Ardi yang melihat Stella semarah itu akhirnya luluh juga, ia mengajak Stella keluar dari cafe dan menyuruhnya untuk bicara berdua denganya di dalam mobil.
“Hari itu gue ketemu sama Pak Gunawan, dia pengacara, La. Orang yang bantu gue buat dapat hak asuh anak gue. Dia tanya apa gue ada keinginan menikah lagi, gue bilang jujur kalau gue kepikiran buat ngelamar lo. Tapi gue kalah, gue tau lo bakalan nikah sama Jelang,” Ardi menunduk, jujur ia malu menceritakannya. Tapi dia ngerasa sudah mengkhianati Stella.

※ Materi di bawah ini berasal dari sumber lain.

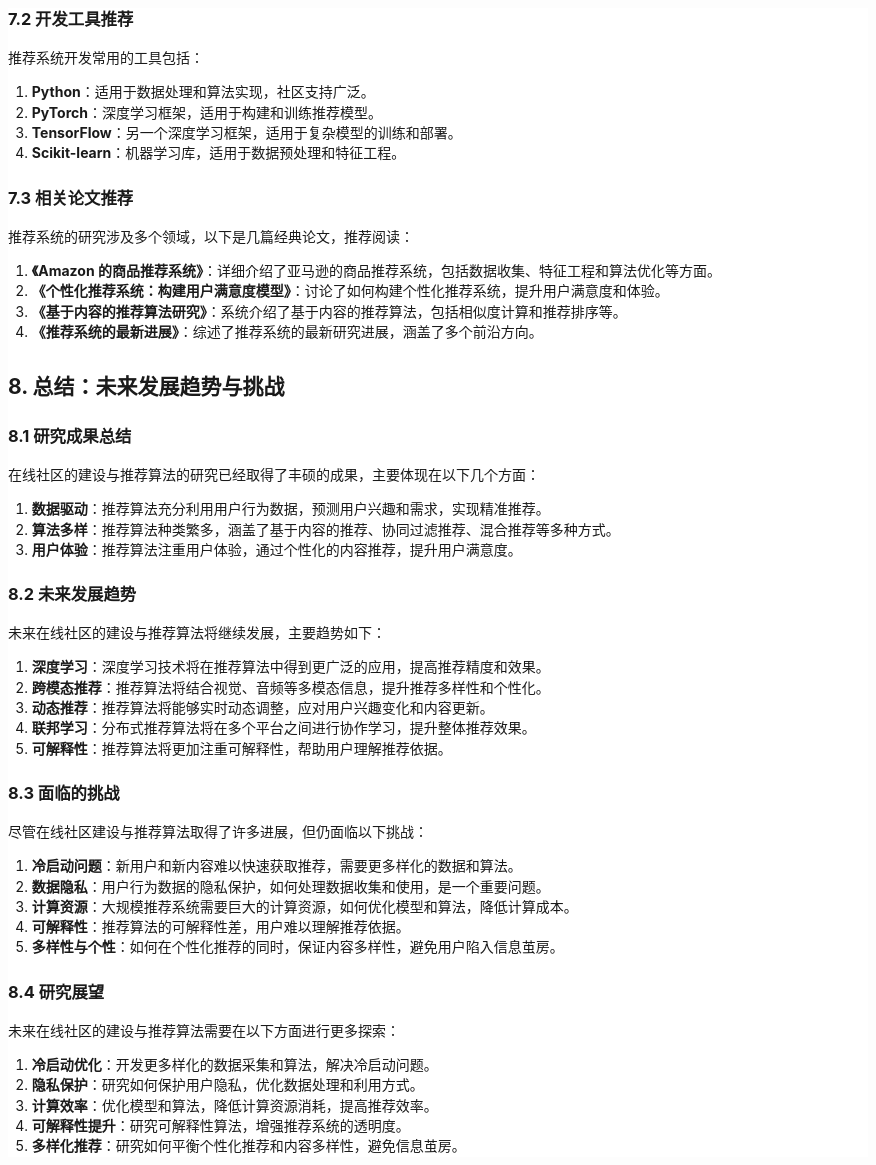 ### 7.2 开发工具推荐

推荐系统开发常用的工具包括：

1. **Python**：适用于数据处理和算法实现，社区支持广泛。
2. **PyTorch**：深度学习框架，适用于构建和训练推荐模型。
3. **TensorFlow**：另一个深度学习框架，适用于复杂模型的训练和部署。
4. **Scikit-learn**：机器学习库，适用于数据预处理和特征工程。

### 7.3 相关论文推荐

推荐系统的研究涉及多个领域，以下是几篇经典论文，推荐阅读：

1. **《Amazon 的商品推荐系统》**：详细介绍了亚马逊的商品推荐系统，包括数据收集、特征工程和算法优化等方面。
2. **《个性化推荐系统：构建用户满意度模型》**：讨论了如何构建个性化推荐系统，提升用户满意度和体验。
3. **《基于内容的推荐算法研究》**：系统介绍了基于内容的推荐算法，包括相似度计算和推荐排序等。
4. **《推荐系统的最新进展》**：综述了推荐系统的最新研究进展，涵盖了多个前沿方向。

## 8. 总结：未来发展趋势与挑战

### 8.1 研究成果总结

在线社区的建设与推荐算法的研究已经取得了丰硕的成果，主要体现在以下几个方面：

1. **数据驱动**：推荐算法充分利用用户行为数据，预测用户兴趣和需求，实现精准推荐。
2. **算法多样**：推荐算法种类繁多，涵盖了基于内容的推荐、协同过滤推荐、混合推荐等多种方式。
3. **用户体验**：推荐算法注重用户体验，通过个性化的内容推荐，提升用户满意度。

### 8.2 未来发展趋势

未来在线社区的建设与推荐算法将继续发展，主要趋势如下：

1. **深度学习**：深度学习技术将在推荐算法中得到更广泛的应用，提高推荐精度和效果。
2. **跨模态推荐**：推荐算法将结合视觉、音频等多模态信息，提升推荐多样性和个性化。
3. **动态推荐**：推荐算法将能够实时动态调整，应对用户兴趣变化和内容更新。
4. **联邦学习**：分布式推荐算法将在多个平台之间进行协作学习，提升整体推荐效果。
5. **可解释性**：推荐算法将更加注重可解释性，帮助用户理解推荐依据。

### 8.3 面临的挑战

尽管在线社区建设与推荐算法取得了许多进展，但仍面临以下挑战：

1. **冷启动问题**：新用户和新内容难以快速获取推荐，需要更多样化的数据和算法。
2. **数据隐私**：用户行为数据的隐私保护，如何处理数据收集和使用，是一个重要问题。
3. **计算资源**：大规模推荐系统需要巨大的计算资源，如何优化模型和算法，降低计算成本。
4. **可解释性**：推荐算法的可解释性差，用户难以理解推荐依据。
5. **多样性与个性**：如何在个性化推荐的同时，保证内容多样性，避免用户陷入信息茧房。

### 8.4 研究展望

未来在线社区的建设与推荐算法需要在以下方面进行更多探索：

1. **冷启动优化**：开发更多样化的数据采集和算法，解决冷启动问题。
2. **隐私保护**：研究如何保护用户隐私，优化数据处理和利用方式。
3. **计算效率**：优化模型和算法，降低计算资源消耗，提高推荐效率。
4. **可解释性提升**：研究可解释性算法，增强推荐系统的透明度。
5. **多样化推荐**：研究如何平衡个性化推荐和内容多样性，避免信息茧房。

“Waktu itu Pak Gunawan ngajak gue ketemu lagi, tapi kali ini bukan buat ngomongin hak asuh anak gue lagi. Dia nyuruh gue buat manipulasi hasil test narkoba punya Jelang, kata dia. Dengan begitu gue bisa rebut lo, karena dia tau lo gak akan bertahan sama Jelang kalau dia terbukti bersalah.”
Stella yang geram tidak tahan mendengar pernyataan Ardi itu akhirnya menonjok dasboard mobil Ardi hingga bagian depannya itu penyok.
“Bajingan lo, Di. Brengsek!!” Karena sudah terlanjur kesal, Stella merogoh kantong jaketnya dan mengeluarkan borgol milik Jelang yang ia ambil di lemarinya. Dengan sigap ia tarik tangan Ardi dan memborgolnya, ia akan menahan Ardi sampai penyelidikannya selesai. Biar bagaimanapun Ardi tetap salah.
Dan untuk Raka, tentu saja Stella sudah menahan laki-laki itu lebih dulu. Raka sudah di tahan lebih dulu oleh Davin, dan yang pasti Stella juga balas dendam dengan cara membuat reputasi Raka hancur di BFN.
Ia membuat postingan perselingkuhan Raka, serta foto-foto Raka yang ia ambil kemarin malam di sebuah club.
“Gue gak akan biarin lo lolos gitu aja, Di.”
“La.. Gue punya anak, La. Gue minta maaf.”
“DIAM!!” Sentak Stella.
Ia menyuruh Ardi keluar dari mobilnya, dan menyeret laki-laki itu untuk masuk ke mobil yang Stella bawa. Melihat Stella yang sedikit lengah itu, Ardi dengan sigap memukul kepala Stella dengan siku nya hingga perempuan itu terjatuh. Ardi berlari, tapi Stella mengejarnya dan menghajarnya dengan kencang hingga laki-laki itu tersungkur.
“Lo harus di hukum, Di.” Dengan susah payah menyeret Ardi yang jauh lebih tinggi darinya, Stella akhirnya berhasil menyuruh Ardi masuk ke mobilnya. Awalnya Ardi sempat melawan lagi, tapi Stella tidak tinggal diam. Sebelum menyalakan mobilnya, ia keluarkan pistol yang Jelang kasih dan ia todokan pistol itu ke kepala Ardi, Stella tidak akan menembak Ardi. Ia hanya menyentaknya saja agar Ardi diam.
“Gue gak akan segan-segan nembak kepala lo kalo lo berisik, Di.” Ucapnya tegas yang berhasil membuat Ardi seketika terdiam.